Ende der Unternehmereigenschaft bei Betriebsaufgabe
Einzelhändler E hat zum 31.12.2022 sein Ladengeschäft aufgegeben und noch in 2022 alle Gegenstände veräußert. Im April 2023 lässt er bei einem Steuerberater seine Bilanz und die betrieblichen Steuererklärungen für 2022 erstellen.
Die Leistung des Steuerberaters ist noch an den Unternehmer E erbracht, somit hat E in 2023 noch einen Vorsteueranspruch aus den für sein Unternehmen bezogenen Leistungen.
4.3 Ruhen der unternehmerischen Tätigkeit
Keine Beendigung der unternehmerischen Betätigung liegt vor, wenn der Unternehmer seine Tätigkeit nur vorübergehend ruhen lässt (vorübergehende Einstellung der Unternehmertätigkeit). Eine solche vorübergehende Einstellung der Unternehmertätigkeit ist dann anzunehmen, wenn aus den Begleitumständen die belegbare Absicht des Unternehmers erkennbar ist, die unternehmerische Betätigung, also das Bewirken von Umsätzen, wieder aufnehmen zu wollen. In die Prüfung der für die Erfüllung der Tatbestandsvoraussetzungen des Unternehmerbegriffs erforderlichen tatsächlichen Umstände sind auch die Verhältnisse in den Zeiträumen vor und nach dem jeweiligen Besteuerungszeitraum einzubeziehen.

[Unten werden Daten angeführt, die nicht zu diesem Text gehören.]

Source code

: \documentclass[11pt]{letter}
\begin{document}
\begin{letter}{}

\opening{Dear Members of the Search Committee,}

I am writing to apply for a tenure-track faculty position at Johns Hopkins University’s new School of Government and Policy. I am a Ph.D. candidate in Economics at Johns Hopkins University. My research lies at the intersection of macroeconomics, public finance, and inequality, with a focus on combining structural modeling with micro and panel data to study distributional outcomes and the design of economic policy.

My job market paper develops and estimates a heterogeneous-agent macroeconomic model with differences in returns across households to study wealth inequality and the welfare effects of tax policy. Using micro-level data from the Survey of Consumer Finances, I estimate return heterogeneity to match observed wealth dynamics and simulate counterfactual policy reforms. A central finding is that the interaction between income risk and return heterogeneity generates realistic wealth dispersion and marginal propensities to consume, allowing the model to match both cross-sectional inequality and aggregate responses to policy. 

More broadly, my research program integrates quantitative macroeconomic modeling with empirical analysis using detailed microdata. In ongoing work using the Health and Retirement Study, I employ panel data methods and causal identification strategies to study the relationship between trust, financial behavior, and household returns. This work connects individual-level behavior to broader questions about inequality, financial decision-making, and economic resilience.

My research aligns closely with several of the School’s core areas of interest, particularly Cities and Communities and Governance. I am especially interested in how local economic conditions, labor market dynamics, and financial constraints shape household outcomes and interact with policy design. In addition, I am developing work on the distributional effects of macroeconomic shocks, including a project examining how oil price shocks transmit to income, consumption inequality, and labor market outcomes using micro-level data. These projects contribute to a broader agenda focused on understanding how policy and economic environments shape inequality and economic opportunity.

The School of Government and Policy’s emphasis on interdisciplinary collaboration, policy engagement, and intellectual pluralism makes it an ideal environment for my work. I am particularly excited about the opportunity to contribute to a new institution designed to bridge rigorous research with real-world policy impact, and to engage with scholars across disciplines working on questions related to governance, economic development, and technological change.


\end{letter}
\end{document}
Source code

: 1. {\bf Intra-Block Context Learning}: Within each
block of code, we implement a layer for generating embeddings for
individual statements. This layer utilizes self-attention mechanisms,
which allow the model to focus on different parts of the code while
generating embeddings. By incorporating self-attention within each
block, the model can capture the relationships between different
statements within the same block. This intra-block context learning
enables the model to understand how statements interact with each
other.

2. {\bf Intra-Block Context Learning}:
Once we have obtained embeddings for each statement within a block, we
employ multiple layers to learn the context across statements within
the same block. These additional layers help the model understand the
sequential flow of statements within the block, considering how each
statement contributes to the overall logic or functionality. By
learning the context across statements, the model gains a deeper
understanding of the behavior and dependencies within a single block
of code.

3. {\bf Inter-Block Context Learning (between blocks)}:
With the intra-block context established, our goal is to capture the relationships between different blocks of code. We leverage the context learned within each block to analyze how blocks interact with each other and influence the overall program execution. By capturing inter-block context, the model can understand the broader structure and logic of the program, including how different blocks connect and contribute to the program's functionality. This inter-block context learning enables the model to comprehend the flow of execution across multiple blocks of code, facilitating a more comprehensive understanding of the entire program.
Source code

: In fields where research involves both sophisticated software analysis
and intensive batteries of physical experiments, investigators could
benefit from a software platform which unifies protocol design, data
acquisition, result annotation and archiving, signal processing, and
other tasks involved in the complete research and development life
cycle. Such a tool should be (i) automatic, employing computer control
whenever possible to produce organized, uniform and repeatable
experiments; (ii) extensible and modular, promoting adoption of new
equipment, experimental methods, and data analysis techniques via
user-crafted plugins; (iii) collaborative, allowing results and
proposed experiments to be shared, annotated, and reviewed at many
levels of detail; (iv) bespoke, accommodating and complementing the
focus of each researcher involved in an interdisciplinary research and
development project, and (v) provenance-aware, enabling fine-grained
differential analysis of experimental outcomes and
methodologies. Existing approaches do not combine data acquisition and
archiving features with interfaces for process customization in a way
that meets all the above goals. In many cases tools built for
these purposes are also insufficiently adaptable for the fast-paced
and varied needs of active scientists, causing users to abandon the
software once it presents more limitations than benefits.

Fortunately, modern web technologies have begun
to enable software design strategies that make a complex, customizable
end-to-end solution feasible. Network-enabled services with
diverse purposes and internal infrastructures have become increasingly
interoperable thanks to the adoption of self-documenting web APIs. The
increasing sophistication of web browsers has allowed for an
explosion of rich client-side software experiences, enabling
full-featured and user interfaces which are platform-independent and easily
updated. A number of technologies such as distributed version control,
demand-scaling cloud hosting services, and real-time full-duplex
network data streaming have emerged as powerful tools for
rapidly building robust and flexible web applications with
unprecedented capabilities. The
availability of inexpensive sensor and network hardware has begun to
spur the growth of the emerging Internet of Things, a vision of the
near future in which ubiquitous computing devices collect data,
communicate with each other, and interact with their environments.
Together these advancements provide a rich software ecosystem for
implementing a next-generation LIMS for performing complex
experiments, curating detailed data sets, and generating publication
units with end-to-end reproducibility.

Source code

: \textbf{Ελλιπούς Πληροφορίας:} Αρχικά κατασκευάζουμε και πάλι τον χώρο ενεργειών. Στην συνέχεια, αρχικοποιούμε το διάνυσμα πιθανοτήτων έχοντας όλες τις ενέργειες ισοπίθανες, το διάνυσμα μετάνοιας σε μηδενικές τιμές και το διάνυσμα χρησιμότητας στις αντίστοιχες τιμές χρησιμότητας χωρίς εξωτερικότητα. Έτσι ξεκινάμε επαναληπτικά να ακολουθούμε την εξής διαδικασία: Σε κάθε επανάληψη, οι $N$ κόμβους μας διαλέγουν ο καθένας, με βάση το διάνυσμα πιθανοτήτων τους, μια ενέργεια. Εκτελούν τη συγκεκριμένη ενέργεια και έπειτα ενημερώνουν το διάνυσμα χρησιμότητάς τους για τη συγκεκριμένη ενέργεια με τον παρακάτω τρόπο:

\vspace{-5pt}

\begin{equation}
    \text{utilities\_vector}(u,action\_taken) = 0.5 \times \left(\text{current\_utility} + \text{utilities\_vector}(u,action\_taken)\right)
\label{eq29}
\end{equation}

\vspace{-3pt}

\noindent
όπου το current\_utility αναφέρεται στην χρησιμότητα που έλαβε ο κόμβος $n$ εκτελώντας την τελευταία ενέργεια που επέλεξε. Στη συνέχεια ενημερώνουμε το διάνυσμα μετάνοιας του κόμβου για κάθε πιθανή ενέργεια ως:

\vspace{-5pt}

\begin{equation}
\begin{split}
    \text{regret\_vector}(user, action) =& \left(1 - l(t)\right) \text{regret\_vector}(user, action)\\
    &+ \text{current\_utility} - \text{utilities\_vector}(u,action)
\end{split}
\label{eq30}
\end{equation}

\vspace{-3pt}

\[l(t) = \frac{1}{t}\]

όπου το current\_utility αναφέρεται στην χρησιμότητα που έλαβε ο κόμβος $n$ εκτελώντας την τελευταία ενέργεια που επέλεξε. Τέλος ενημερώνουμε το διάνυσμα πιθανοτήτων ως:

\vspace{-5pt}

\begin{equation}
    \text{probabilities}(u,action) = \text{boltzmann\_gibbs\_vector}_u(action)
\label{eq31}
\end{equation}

Während des Ruhens der unternehmerischen Betätigung besteht das Unternehmen des Unternehmers unverändert fort. Dies bedeutet, dass z. B. ein Vorsteuerabzug für alle während dieser Zeit bezogenen Leistungen weiterhin nach § 15 Abs. 1 UStG möglich ist. Gleichermaßen unterliegt aber auch die private Verwendung von Gegenständen, die dem Unternehmensvermögen zuzurechnen sind, als unentgeltliche Leistung nach § 3 Abs. 9a UStG der Umsatzsteuer.
Auch die sog. Saisonbetriebe bestehen während des gesamten Kalenderjahrs fort, selbst wenn sie aufgrund der Art ihrer Umsätze nicht durchgehend das gesamte Kalenderjahr hindurch Umsätze am Markt erbringen.
Durchgehende Unternehmereigenschaft bei Saisonbetrieb
Der Gastronom G betreibt an der Ostseeküste ein Eiscafé. Außerhalb der Saison schließt er regelmäßig von November bis März sein Eiscafé.
G ist das gesamte Kalenderjahr hindurch als Unternehmer anzusehen. Somit sind sämtliche Vorsteuerbeträge – auch in der Zeit, in der er sein Café geschlossen hält – für G abzugsfähig.